Optomechanical sensing of spontaneous wave-function collapse
Stefan Nimmrichter, Klaus Hornberger, Klemens Hammerer

TL;DR
This paper investigates how noise sources affect the ability of optomechanical systems to detect hypothetical wave-function collapse, revealing that larger systems are not necessarily more sensitive to such effects.
Contribution
It demonstrates that in the presence of typical noise, the sensitivity of optomechanical systems to collapse models does not increase with mass, challenging previous assumptions.
Findings
Noise sources can mask collapse-induced decoherence
Conditions to differentiate noise from collapse effects are identified
Sensitivity does not scale with mass in realistic scenarios
Abstract
Quantum experiments with nanomechanical oscillators are regarded as a testbed for hypothetical modifications of the Schr\"{o}dinger equation, which predict a breakdown of the superposition principle and induce classical behavior at the macro-scale.
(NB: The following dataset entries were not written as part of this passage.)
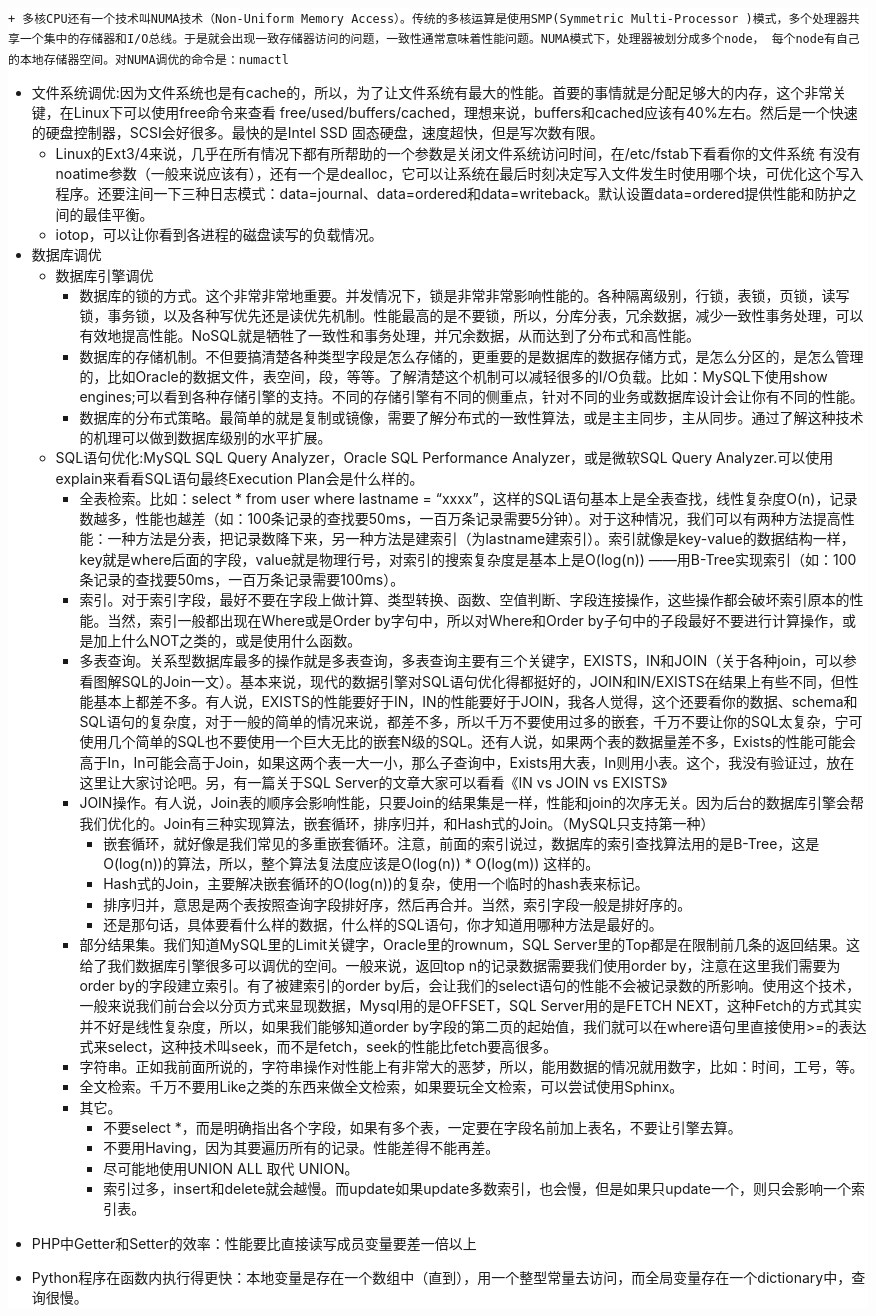     + 多核CPU还有一个技术叫NUMA技术（Non-Uniform Memory Access）。传统的多核运算是使用SMP(Symmetric Multi-Processor )模式，多个处理器共享一个集中的存储器和I/O总线。于是就会出现一致存储器访问的问题，一致性通常意味着性能问题。NUMA模式下，处理器被划分成多个node， 每个node有自己的本地存储器空间。对NUMA调优的命令是：numactl
  - 文件系统调优:因为文件系统也是有cache的，所以，为了让文件系统有最大的性能。首要的事情就是分配足够大的内存，这个非常关键，在Linux下可以使用free命令来查看 free/used/buffers/cached，理想来说，buffers和cached应该有40%左右。然后是一个快速的硬盘控制器，SCSI会好很多。最快的是Intel SSD 固态硬盘，速度超快，但是写次数有限。
    + Linux的Ext3/4来说，几乎在所有情况下都有所帮助的一个参数是关闭文件系统访问时间，在/etc/fstab下看看你的文件系统 有没有noatime参数（一般来说应该有），还有一个是dealloc，它可以让系统在最后时刻决定写入文件发生时使用哪个块，可优化这个写入程序。还要注间一下三种日志模式：data=journal、data=ordered和data=writeback。默认设置data=ordered提供性能和防护之间的最佳平衡。
    + iotop，可以让你看到各进程的磁盘读写的负载情况。
  - 数据库调优
    + 数据库引擎调优
      * 数据库的锁的方式。这个非常非常地重要。并发情况下，锁是非常非常影响性能的。各种隔离级别，行锁，表锁，页锁，读写锁，事务锁，以及各种写优先还是读优先机制。性能最高的是不要锁，所以，分库分表，冗余数据，减少一致性事务处理，可以有效地提高性能。NoSQL就是牺牲了一致性和事务处理，并冗余数据，从而达到了分布式和高性能。
      * 数据库的存储机制。不但要搞清楚各种类型字段是怎么存储的，更重要的是数据库的数据存储方式，是怎么分区的，是怎么管理的，比如Oracle的数据文件，表空间，段，等等。了解清楚这个机制可以减轻很多的I/O负载。比如：MySQL下使用show engines;可以看到各种存储引擎的支持。不同的存储引擎有不同的侧重点，针对不同的业务或数据库设计会让你有不同的性能。
      * 数据库的分布式策略。最简单的就是复制或镜像，需要了解分布式的一致性算法，或是主主同步，主从同步。通过了解这种技术的机理可以做到数据库级别的水平扩展。
    + SQL语句优化:MySQL SQL Query Analyzer，Oracle SQL Performance Analyzer，或是微软SQL Query Analyzer.可以使用explain来看看SQL语句最终Execution Plan会是什么样的。
      * 全表检索。比如：select * from user where lastname = “xxxx”，这样的SQL语句基本上是全表查找，线性复杂度O(n)，记录数越多，性能也越差（如：100条记录的查找要50ms，一百万条记录需要5分钟）。对于这种情况，我们可以有两种方法提高性能：一种方法是分表，把记录数降下来，另一种方法是建索引（为lastname建索引）。索引就像是key-value的数据结构一样，key就是where后面的字段，value就是物理行号，对索引的搜索复杂度是基本上是O(log(n)) ——用B-Tree实现索引（如：100条记录的查找要50ms，一百万条记录需要100ms）。
      * 索引。对于索引字段，最好不要在字段上做计算、类型转换、函数、空值判断、字段连接操作，这些操作都会破坏索引原本的性能。当然，索引一般都出现在Where或是Order by字句中，所以对Where和Order by子句中的子段最好不要进行计算操作，或是加上什么NOT之类的，或是使用什么函数。
      * 多表查询。关系型数据库最多的操作就是多表查询，多表查询主要有三个关键字，EXISTS，IN和JOIN（关于各种join，可以参看图解SQL的Join一文）。基本来说，现代的数据引擎对SQL语句优化得都挺好的，JOIN和IN/EXISTS在结果上有些不同，但性能基本上都差不多。有人说，EXISTS的性能要好于IN，IN的性能要好于JOIN，我各人觉得，这个还要看你的数据、schema和SQL语句的复杂度，对于一般的简单的情况来说，都差不多，所以千万不要使用过多的嵌套，千万不要让你的SQL太复杂，宁可使用几个简单的SQL也不要使用一个巨大无比的嵌套N级的SQL。还有人说，如果两个表的数据量差不多，Exists的性能可能会高于In，In可能会高于Join，如果这两个表一大一小，那么子查询中，Exists用大表，In则用小表。这个，我没有验证过，放在这里让大家讨论吧。另，有一篇关于SQL Server的文章大家可以看看《IN vs JOIN vs EXISTS》
      * JOIN操作。有人说，Join表的顺序会影响性能，只要Join的结果集是一样，性能和join的次序无关。因为后台的数据库引擎会帮我们优化的。Join有三种实现算法，嵌套循环，排序归并，和Hash式的Join。（MySQL只支持第一种）
        * 嵌套循环，就好像是我们常见的多重嵌套循环。注意，前面的索引说过，数据库的索引查找算法用的是B-Tree，这是O(log(n))的算法，所以，整个算法复法度应该是O(log(n)) * O(log(m)) 这样的。
        * Hash式的Join，主要解决嵌套循环的O(log(n))的复杂，使用一个临时的hash表来标记。
        * 排序归并，意思是两个表按照查询字段排好序，然后再合并。当然，索引字段一般是排好序的。
        * 还是那句话，具体要看什么样的数据，什么样的SQL语句，你才知道用哪种方法是最好的。
      * 部分结果集。我们知道MySQL里的Limit关键字，Oracle里的rownum，SQL Server里的Top都是在限制前几条的返回结果。这给了我们数据库引擎很多可以调优的空间。一般来说，返回top n的记录数据需要我们使用order by，注意在这里我们需要为order by的字段建立索引。有了被建索引的order by后，会让我们的select语句的性能不会被记录数的所影响。使用这个技术，一般来说我们前台会以分页方式来显现数据，Mysql用的是OFFSET，SQL Server用的是FETCH NEXT，这种Fetch的方式其实并不好是线性复杂度，所以，如果我们能够知道order by字段的第二页的起始值，我们就可以在where语句里直接使用>=的表达式来select，这种技术叫seek，而不是fetch，seek的性能比fetch要高很多。
      * 字符串。正如我前面所说的，字符串操作对性能上有非常大的恶梦，所以，能用数据的情况就用数字，比如：时间，工号，等。
      * 全文检索。千万不要用Like之类的东西来做全文检索，如果要玩全文检索，可以尝试使用Sphinx。
      * 其它。
        - 不要select *，而是明确指出各个字段，如果有多个表，一定要在字段名前加上表名，不要让引擎去算。
        - 不要用Having，因为其要遍历所有的记录。性能差得不能再差。
        - 尽可能地使用UNION ALL  取代  UNION。
        - 索引过多，insert和delete就会越慢。而update如果update多数索引，也会慢，但是如果只update一个，则只会影响一个索引表。

* PHP中Getter和Setter的效率：性能要比直接读写成员变量要差一倍以上

* Python程序在函数内执行得更快：本地变量是存在一个数组中（直到），用一个整型常量去访问，而全局变量存在一个dictionary中，查询很慢。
It is generally believed that the sensitivity to these unconventional effects grows with the mass of the mechanical quantum system. Here we show that the opposite is the case for optomechanical systems in the presence of generic noise sources, such as thermal and measurement noise. We determine conditions for distinguishing these decoherence processes from possible collapse-induced decoherence in continuous optomechanical force measurements.